Our government's Social Security rules changes mid-stream have thrown many of our senior citizens into poverty. The average Social Security payment is around $1,100 per month but tens of thousands of retirees effected by Reagan's WEP & GPO laws earn far less than even $1000 per month because their EARNED benefits were unfairly reduced. Try living on that pittance in your "golden years."
Bills to repeal the WEP & GPO laws are never even voted on by our cowardly congress. That's because whenever a bill to repeal these unfair laws they are tied up in committee and never see the light of day.
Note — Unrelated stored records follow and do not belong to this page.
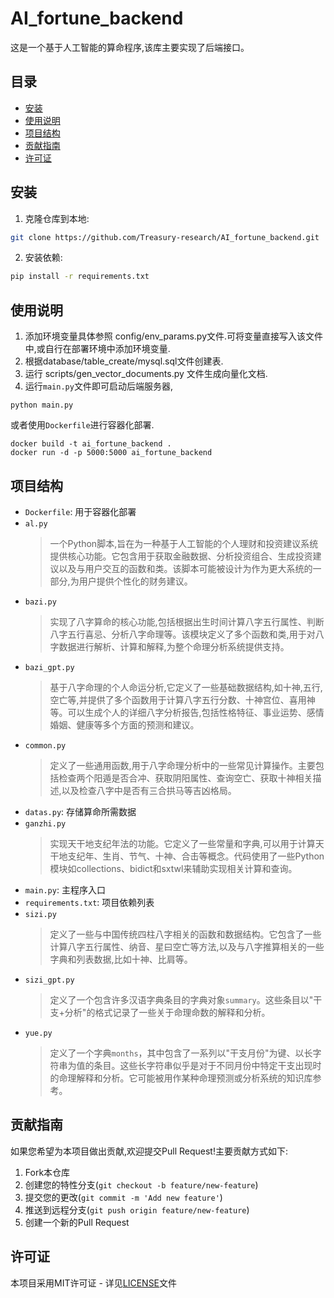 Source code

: 

# AI_fortune_backend

这是一个基于人工智能的算命程序,该库主要实现了后端接口。

## 目录

- [安装](#安装)
- [使用说明](#使用说明)
- [项目结构](#项目结构)
- [贡献指南](#贡献指南)
- [许可证](#许可证)

## 安装

1. 克隆仓库到本地:

```bash
git clone https://github.com/Treasury-research/AI_fortune_backend.git
```

2. 安装依赖:

```bash
pip install -r requirements.txt
```

## 使用说明

1. 添加环境变量具体参照 config/env_params.py文件.可将变量直接写入该文件中,或自行在部署环境中添加环境变量.
2. 根据database/table_create/mysql.sql文件创建表.
3. 运行 scripts/gen_vector_documents.py 文件生成向量化文档.
4. 运行`main.py`文件即可启动后端服务器, 
```commandline
python main.py
```
或者使用`Dockerfile`进行容器化部署.
```commandline
docker build -t ai_fortune_backend .
docker run -d -p 5000:5000 ai_fortune_backend
```
## 项目结构

- `Dockerfile`: 用于容器化部署
- `al.py`
  > 一个Python脚本,旨在为一种基于人工智能的个人理财和投资建议系统提供核心功能。它包含用于获取金融数据、分析投资组合、生成投资建议以及与用户交互的函数和类。该脚本可能被设计为作为更大系统的一部分,为用户提供个性化的财务建议。
- `bazi.py`
  > 实现了八字算命的核心功能,包括根据出生时间计算八字五行属性、判断八字五行喜忌、分析八字命理等。该模块定义了多个函数和类,用于对八字数据进行解析、计算和解释,为整个命理分析系统提供支持。
- `bazi_gpt.py`
  > 基于八字命理的个人命运分析,它定义了一些基础数据结构,如十神,五行,空亡等,并提供了多个函数用于计算八字五行分数、十神宫位、喜用神等。可以生成个人的详细八字分析报告,包括性格特征、事业运势、感情婚姻、健康等多个方面的预测和建议。
- `common.py`
  > 定义了一些通用函数,用于八字命理分析中的一些常见计算操作。主要包括检查两个阳遁是否合冲、获取阴阳属性、查询空亡、获取十神相关描述,以及检查八字中是否有三合拱马等吉凶格局。
- `datas.py`: 存储算命所需数据
- `ganzhi.py`
  > 实现天干地支纪年法的功能。它定义了一些常量和字典,可以用于计算天干地支纪年、生肖、节气、十神、合击等概念。代码使用了一些Python模块如collections、bidict和sxtwl来辅助实现相关计算和查询。
- `main.py`: 主程序入口
- `requirements.txt`: 项目依赖列表
- `sizi.py`
  > 定义了一些与中国传统四柱八字相关的函数和数据结构。它包含了一些计算八字五行属性、纳音、星曰空亡等方法,以及与八字推算相关的一些字典和列表数据,比如十神、比肩等。
- `sizi_gpt.py`
  > 定义了一个包含许多汉语字典条目的字典对象`summary`。这些条目以"干支+分析"的格式记录了一些关于命理命数的解释和分析。
- `yue.py`
  > 定义了一个字典`months`，其中包含了一系列以"干支月份"为键、以长字符串为值的条目。这些长字符串似乎是对于不同月份中特定干支出现时的命理解释和分析。它可能被用作某种命理预测或分析系统的知识库参考。

## 贡献指南

如果您希望为本项目做出贡献,欢迎提交Pull Request!主要贡献方式如下:

1. Fork本仓库
2. 创建您的特性分支(`git checkout -b feature/new-feature`)
3. 提交您的更改(`git commit -m 'Add new feature'`)
4. 推送到远程分支(`git push origin feature/new-feature`)
5. 创建一个新的Pull Request

## 许可证
本项目采用MIT许可证 - 详见[LICENSE](LICENSE.txt)文件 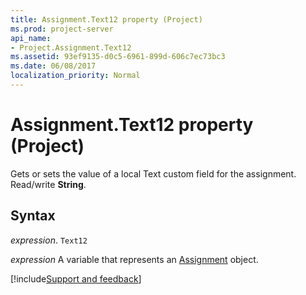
 ```yaml
---
title: Assignment.Text12 property (Project)
ms.prod: project-server
api_name:
- Project.Assignment.Text12
ms.assetid: 93ef9135-d0c5-6961-899d-606c7ec73bc3
ms.date: 06/08/2017
localization_priority: Normal
---
```



# Assignment.Text12 property (Project)

Gets or sets the value of a local Text custom field for the assignment. Read/write  **String**.


## Syntax

_expression_. `Text12`

_expression_ A variable that represents an [Assignment](./Project.Assignment.md) object.

[!include[Support and feedback](~/includes/feedback-boilerplate.md)] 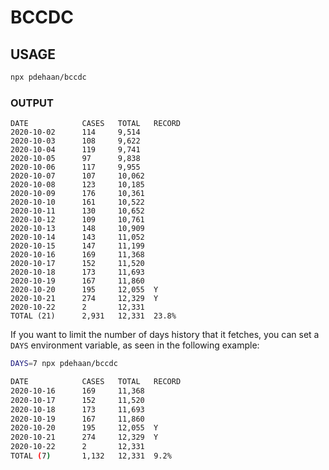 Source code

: # BCCDC

## USAGE

```sh
npx pdehaan/bccdc
```

### OUTPUT

```
DATE            CASES   TOTAL   RECORD
2020-10-02      114     9,514
2020-10-03      108     9,622
2020-10-04      119     9,741
2020-10-05      97      9,838
2020-10-06      117     9,955
2020-10-07      107     10,062
2020-10-08      123     10,185
2020-10-09      176     10,361
2020-10-10      161     10,522
2020-10-11      130     10,652
2020-10-12      109     10,761
2020-10-13      148     10,909
2020-10-14      143     11,052
2020-10-15      147     11,199
2020-10-16      169     11,368
2020-10-17      152     11,520
2020-10-18      173     11,693
2020-10-19      167     11,860
2020-10-20      195     12,055  Y
2020-10-21      274     12,329  Y
2020-10-22      2       12,331
TOTAL (21)      2,931   12,331  23.8%
```

If you want to limit the number of days history that it fetches, you can set a `DAYS` environment variable, as seen in the following example:

```sh
DAYS=7 npx pdehaan/bccdc

DATE            CASES   TOTAL   RECORD
2020-10-16      169     11,368
2020-10-17      152     11,520
2020-10-18      173     11,693
2020-10-19      167     11,860
2020-10-20      195     12,055  Y
2020-10-21      274     12,329  Y
2020-10-22      2       12,331
TOTAL (7)       1,132   12,331  9.2%
```
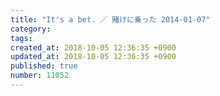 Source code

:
 ```yaml
---
title: "It's a bet. ／ 賭けに乗った 2014-01-07"
category: 
tags: 
created_at: 2018-10-05 12:36:35 +0900
updated_at: 2018-10-05 12:36:35 +0900
published: true
number: 11052
---
```



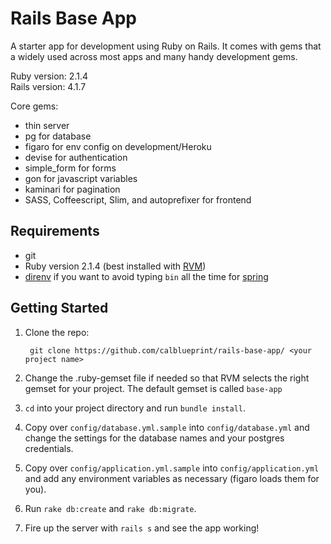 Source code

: Rails Base App
====

A starter app for development using Ruby on Rails. It comes with gems that a
widely used across most apps and many handy development gems.

Ruby version: 2.1.4 <br>
Rails version: 4.1.7

Core gems:

- thin server
- pg for database
- figaro for env config on development/Heroku
- devise for authentication
- simple_form for forms
- gon for javascript variables
- kaminari for pagination
- SASS, Coffeescript, Slim, and autoprefixer for frontend


## Requirements

- git
- Ruby version 2.1.4 (best installed with [RVM](https://rvm.io/))
- [direnv](https://github.com/zimbatm/direnv) if you want to avoid typing
```bin``` all the time for [spring](https://github.com/rails/spring/blob/master/README.md)

## Getting Started
1. Clone the repo:

        git clone https://github.com/calblueprint/rails-base-app/ <your project name>

2. Change the .ruby-gemset file if needed so that RVM selects the right gemset
for your project. The default gemset is called ```base-app```

3. ```cd``` into your project directory and run ```bundle install```.

4. Copy over ```config/database.yml.sample``` into ```config/database.yml``` and
change the settings for the database names and your postgres credentials.

5. Copy over ```config/application.yml.sample``` into ```config/application.yml```
and add any environment variables as necessary (figaro loads them for you).

6. Run ```rake db:create``` and ```rake db:migrate```.

7. Fire up the server with ```rails s``` and see the app working!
In other words, our congress plays games while seniors are forced into poverty by the hidden taxes known as WEP and GPO.
Our congress people are now whining that they can't live on their $174,000 per year salaries, yet they have no trouble sleeping at nights when America's senior citizens can't buy food or medicine due to our nation's corrupt Social Security laws. We can’t afford to pay seniors the benefits that they actually EARNED but we can afford to give away billions to foreign banks and squander over FOUR TRILLION DOLLARS in Iraq and Afghanistan.
Let's look at the real causes of our nation's debt and quit blaming the Social Security system for our out of control military spending, bank bailouts and foreign aid.
So, if I still work at age 65, and lose my job, I shouldn't be eligible for unemployment? If so then why do they continue to collect the charge from my employer? If the government would stop collecting this fee it would save employers millions! Just think all of those over 65 would be desirable to employers!
WHAT A LOAD OF CRAP!!! Those 65 and over worked for 45, or more, years and were forced to pay into their Social Security! There should not be ANY restrictions on it when they draw it out!
The problems we are now facing on Social Security were caused by CONGRESS! THEY got their greedy hands on the money and used it to buy votes!! They gave it out to those who did NOT work and pay into it -- in fact many are not even legal citizens! Now, it's time to pay the piper and -- Surprise - they want to lay the blame on everyone else.
I worked for over 36 years on a steel shop. A company from baltimore bought the company and let everybody go for about two years. After all that time they call everybody back to work
but we had to take a 40% pay cut and contribute more that $80.00 dollars a month toward the
health benefits, in other words we will be working for just about $8.00 an hour. After i was
making over $20.00 dollars an hour i rather decided to retire and took my steel worker pension at 60. Now i pay for my health insurance and relax until i qualify for my social security and medicare.. God Bless America....
America would be more prosperous if we had more incentives to work and fewer incentives not to work.